6. The 10 Action Items, by Status
Cross-functional review converted signal into a concrete distribution of work. Status tags are decisions, not aspirations.
Shipped within cycle
2 items
Re-engagement audience cleanup
Growth / DM · Operational
FutureBook delivery audit
Ops & Rasel · Completed
In active product pipeline
3 items
Pricing visibility on course cards (mobile matches web quarterly)
Product · Agreed, building
FutureBook QR and deep-link flow fix
Product · Agreed, building
Missing institutions in registration dropdown
Product & Knowledge · Agreed, building
Already in roadmap
3 items
Recorded class discoverability
Product
Chapter-wise navigation
Product
Leaderboard and report card fixes
Product / Tech
Deferred (documented)
2 items
Live comment and teacher inbox SLA
Product / Knowledge · Re-eligible next cycle
Teaching-time ratio tracking
Product / Knowledge · Re-eligible next cycle
7. The Three Real Product Breaks Now Shipping
Of 10 action items, three were genuine shipped-and-broken product issues. Not subjective preferences, not unavoidable noise. All three are now in active product pipeline:
Fix 1: Pricing visibility
Sticker shock at price card
Web shows quarterly pricing. Mobile shows full price (৳15K to ৳20K). Users perceive expense, churn at signup.
Fix: align mobile with web. Long-term: monthly-equivalent framing (৳1000/month) without changing billing.
Fix 2: FutureBook QR flow
QR scan from phone camera fails
Users assume the phone camera will scan the QR. It must be scanned from inside the app.
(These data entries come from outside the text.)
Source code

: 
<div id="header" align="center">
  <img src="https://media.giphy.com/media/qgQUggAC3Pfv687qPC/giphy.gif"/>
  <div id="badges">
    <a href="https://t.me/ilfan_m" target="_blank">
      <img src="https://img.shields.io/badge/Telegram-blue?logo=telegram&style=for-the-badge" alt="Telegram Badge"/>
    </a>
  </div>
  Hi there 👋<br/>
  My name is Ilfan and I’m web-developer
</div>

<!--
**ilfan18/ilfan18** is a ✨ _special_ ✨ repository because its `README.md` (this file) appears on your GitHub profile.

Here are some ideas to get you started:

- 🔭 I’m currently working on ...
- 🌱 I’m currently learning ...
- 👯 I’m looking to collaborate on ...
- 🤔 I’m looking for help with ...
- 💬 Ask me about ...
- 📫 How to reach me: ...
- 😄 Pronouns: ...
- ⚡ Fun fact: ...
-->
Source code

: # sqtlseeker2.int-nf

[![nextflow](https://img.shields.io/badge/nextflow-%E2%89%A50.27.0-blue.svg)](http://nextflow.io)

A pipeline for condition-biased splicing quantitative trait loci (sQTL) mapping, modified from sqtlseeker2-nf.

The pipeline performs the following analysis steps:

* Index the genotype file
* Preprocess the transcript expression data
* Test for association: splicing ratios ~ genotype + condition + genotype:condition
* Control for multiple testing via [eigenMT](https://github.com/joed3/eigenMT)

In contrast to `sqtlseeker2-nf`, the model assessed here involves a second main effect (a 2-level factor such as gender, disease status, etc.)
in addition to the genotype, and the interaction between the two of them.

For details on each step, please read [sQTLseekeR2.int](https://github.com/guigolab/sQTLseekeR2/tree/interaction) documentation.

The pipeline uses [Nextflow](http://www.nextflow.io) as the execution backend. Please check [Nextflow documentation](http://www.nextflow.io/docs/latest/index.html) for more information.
Hard drop-off.
Fix: intermediary instruction screen prompting users to download or open the app first.
Fix 3: Missing institutions
Technical schools not in dropdown
Users from technical schools or colleges cannot complete registration because their institution is not listed.
Fix: expand institution database, add fallback entry option.
8. Key Learnings
Live beats stale
Capture within days of the event
Fresh reasoning beats rationalised reasoning by an order of magnitude. Surveys ask "why did you leave six weeks ago" and get cleaned-up answers.
Retargeting as research
Ad spend can buy qualitative signal
Most growth teams use retargeting to win users back. We use it first to ask why they left, before deciding whether to pursue them.
21% is not real churn
Some "churn" is hidden return
Until you ask, you cannot know. Re-engagement budget targeted users who had not actually left. Audience cleanup followed within the cycle.
Outbound calls were causing churn
The retention system was a churn driver
A student blocked all Shikho phone numbers because the retention team's calls were too frequent. The loop reveals friction your own teams are creating.
Cross-functional ownership
Marketing alone cannot own follow-through
7 of 10 March action items required Product. The loop only works because the workload is distributed and named at every step.
Filter at every level
Different audiences, different outputs
262 responses, 10 categories, 10 action items, 5 teams, 3 priority fixes. Each step has a different audience and a different output.